View Full Version
Jum'at, 08 Feb 2013

Ghanimah Membuat Partai Dakwah Kehilangan Visi-Misi Dakwahnya

JAKARTA (voa-islam.com) – Setiap mujahid dakwah dimanapun berada hendaknya tidak melupakan  visi dan misinya. Ketika disebut partai dakwah, misalnya, maka  dia harus punya visi dan misi dakwah.  Adapun fungsi partai, hanyalah sebagai alat untuk menegakkan nilai-nilai dakwah.

Demikian dikatakan Ketua Umum Khairu Ummah Ustadz Ahmad Yani yang selama ini membina kader Partai Keadilan Sejahtera (PKS). Ditemui Voa-Islam di sekretariat PP Dewan Masjid Indonesia (DMI) Jakarta, Ustadz  Ahmad Yani menyampaikan tausyiahnya kepada PKS agar menjadi lebih baik lagi.

Ketika disinggung soal kasus yang menimpa LHI, dan seruan dari Anis Matta untuk tobat nasional, Ust Ahmad Yani mengatakan, kalau memang benar, akui saja kesalahan itu, dan kembali ke jalan yang benar. Tidak perlu melakukan pembelaan diri, jika terbukti bersalah. Maka bertobat itu lebih baik.

Namun kata tobat jangan pula sekedar jargon. Karena syarat tobat itu adalah mengakui kesalahan, menyesali kesalahan, bertekad untuk tidak mengulangi kesalahan dan berupaya untuk menjadi lebih baik lagi. “Meski aspek hukumnya masih harus menunggu pembuktiannya di pengadilan nanti,” kata Ahmad Yani yang juga sekretaris Departemen Dakwah dan Pengkajian PP Dewan Masjid Indonesia (DMI).

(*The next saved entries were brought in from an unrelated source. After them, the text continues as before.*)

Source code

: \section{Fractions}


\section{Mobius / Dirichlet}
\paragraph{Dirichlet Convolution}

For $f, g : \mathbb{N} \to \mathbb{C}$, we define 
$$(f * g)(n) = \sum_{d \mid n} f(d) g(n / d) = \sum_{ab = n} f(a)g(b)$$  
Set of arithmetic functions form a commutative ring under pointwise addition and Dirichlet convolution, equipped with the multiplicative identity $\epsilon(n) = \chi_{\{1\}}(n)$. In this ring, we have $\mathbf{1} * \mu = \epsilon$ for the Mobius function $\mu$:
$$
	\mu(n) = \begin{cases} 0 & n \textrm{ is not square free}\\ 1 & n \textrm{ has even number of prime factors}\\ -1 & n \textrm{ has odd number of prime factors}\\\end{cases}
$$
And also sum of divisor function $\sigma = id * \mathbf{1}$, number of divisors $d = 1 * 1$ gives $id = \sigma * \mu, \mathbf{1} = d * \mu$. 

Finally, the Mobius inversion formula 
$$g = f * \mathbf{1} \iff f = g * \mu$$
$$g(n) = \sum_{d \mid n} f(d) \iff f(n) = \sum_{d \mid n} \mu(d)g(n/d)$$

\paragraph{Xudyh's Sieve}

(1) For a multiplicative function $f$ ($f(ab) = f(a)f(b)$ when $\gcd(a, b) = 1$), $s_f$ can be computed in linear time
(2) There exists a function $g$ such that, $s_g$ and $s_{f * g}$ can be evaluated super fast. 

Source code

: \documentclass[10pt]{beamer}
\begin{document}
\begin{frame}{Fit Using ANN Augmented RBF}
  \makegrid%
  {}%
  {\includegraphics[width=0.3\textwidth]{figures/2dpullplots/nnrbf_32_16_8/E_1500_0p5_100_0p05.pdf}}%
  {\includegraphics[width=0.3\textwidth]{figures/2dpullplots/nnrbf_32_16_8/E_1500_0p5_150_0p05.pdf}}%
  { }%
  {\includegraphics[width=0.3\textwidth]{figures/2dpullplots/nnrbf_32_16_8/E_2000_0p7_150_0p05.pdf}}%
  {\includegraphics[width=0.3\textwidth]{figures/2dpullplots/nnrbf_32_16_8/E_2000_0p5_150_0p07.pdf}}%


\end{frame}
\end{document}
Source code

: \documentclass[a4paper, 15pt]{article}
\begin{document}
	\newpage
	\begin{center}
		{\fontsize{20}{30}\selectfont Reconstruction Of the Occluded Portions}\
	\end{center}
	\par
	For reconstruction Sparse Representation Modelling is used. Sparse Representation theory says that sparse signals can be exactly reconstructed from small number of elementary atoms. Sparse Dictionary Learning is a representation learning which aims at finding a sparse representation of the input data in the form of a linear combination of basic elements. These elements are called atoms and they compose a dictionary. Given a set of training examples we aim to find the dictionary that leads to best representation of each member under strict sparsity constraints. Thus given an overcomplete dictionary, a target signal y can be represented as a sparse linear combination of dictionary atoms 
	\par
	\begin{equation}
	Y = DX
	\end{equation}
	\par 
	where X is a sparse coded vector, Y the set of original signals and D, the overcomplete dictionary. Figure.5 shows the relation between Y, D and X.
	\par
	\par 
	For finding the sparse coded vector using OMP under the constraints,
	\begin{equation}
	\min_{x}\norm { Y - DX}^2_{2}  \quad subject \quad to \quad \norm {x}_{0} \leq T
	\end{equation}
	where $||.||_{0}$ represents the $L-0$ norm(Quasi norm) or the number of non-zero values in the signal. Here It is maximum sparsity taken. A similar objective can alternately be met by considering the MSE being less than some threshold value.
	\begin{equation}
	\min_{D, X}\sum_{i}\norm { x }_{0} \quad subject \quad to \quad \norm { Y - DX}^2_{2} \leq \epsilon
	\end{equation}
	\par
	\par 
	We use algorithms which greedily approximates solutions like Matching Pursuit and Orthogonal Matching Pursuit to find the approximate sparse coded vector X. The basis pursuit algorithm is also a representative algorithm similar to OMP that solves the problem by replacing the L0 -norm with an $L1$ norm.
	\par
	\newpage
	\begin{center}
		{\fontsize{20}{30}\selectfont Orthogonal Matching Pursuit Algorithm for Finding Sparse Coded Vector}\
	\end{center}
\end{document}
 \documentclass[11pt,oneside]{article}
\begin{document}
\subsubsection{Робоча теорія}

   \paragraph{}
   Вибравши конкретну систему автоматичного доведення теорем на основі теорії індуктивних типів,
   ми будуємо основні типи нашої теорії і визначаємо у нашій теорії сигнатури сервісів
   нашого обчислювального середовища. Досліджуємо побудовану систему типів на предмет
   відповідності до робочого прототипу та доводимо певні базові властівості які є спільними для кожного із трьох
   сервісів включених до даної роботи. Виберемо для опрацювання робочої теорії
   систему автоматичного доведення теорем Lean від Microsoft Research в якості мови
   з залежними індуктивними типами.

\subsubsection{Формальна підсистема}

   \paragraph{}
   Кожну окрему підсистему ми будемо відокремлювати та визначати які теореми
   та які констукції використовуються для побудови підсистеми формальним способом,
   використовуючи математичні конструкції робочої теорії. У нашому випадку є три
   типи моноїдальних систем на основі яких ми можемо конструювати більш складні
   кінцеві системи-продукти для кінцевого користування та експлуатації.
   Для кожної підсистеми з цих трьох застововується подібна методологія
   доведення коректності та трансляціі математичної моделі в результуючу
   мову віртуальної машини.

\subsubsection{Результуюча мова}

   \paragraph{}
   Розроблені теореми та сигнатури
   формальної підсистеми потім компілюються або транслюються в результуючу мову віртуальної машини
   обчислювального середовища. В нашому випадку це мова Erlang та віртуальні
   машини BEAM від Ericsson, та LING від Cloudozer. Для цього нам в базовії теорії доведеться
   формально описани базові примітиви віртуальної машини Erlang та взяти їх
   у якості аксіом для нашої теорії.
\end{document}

Mengenai seruan tobat nasional, sebenarnya bukan hanya PKS, tapi semua masyarakat dan parpol. Bicara soal kekeliruan dalam perjuangan, lanjut Ahmad Yani, sesungguhnya sudah terjadi sejak zaman Rasulullah Saw dan para sahabatnya. Bahkan dalam Al-Qur’an diceritakan apa adanya.  Sejarah mencatat, ketika terjadi Perang Badar, tatkala umat Islam meraih kemenangan, terjadi ketegangan diantara para sahabat tentang harta ghanimah (pampasan perang). Hingga turun ayat (QS. Al-Anfal) terkait peristiwa itu.

Intinya adalah, persoalan ghanimah adalah urusan Allah dan Rasulnya, sedangkan kamu hendaknya bertakwa dan memperbaiki hubungan diantara kamu.  Taatlah pada Allah dan Rasulnya.

 Kader Harus Siap Mental

Ustadz Ahmad Yani sangat menyayangkan, jika ada kader partai dakwah yang membela mati-matian pemimpinnya, kalau memang terbukti bersalah.

Bagaimana sikap kader sebaiknya? “Seorang pemimpin itu ibarat ayah yang harus memberi contoh teladan kepada anak-anaknya. Ketika bapaknya menjadi idola bagi anak-anaknya, lalu ketika sang bapak melakukan kesalahan, anak-anaknya tidak siap mental. Karena itu seorang pemimpin harus hati-hati dalam ucapan maupun perbuatan.”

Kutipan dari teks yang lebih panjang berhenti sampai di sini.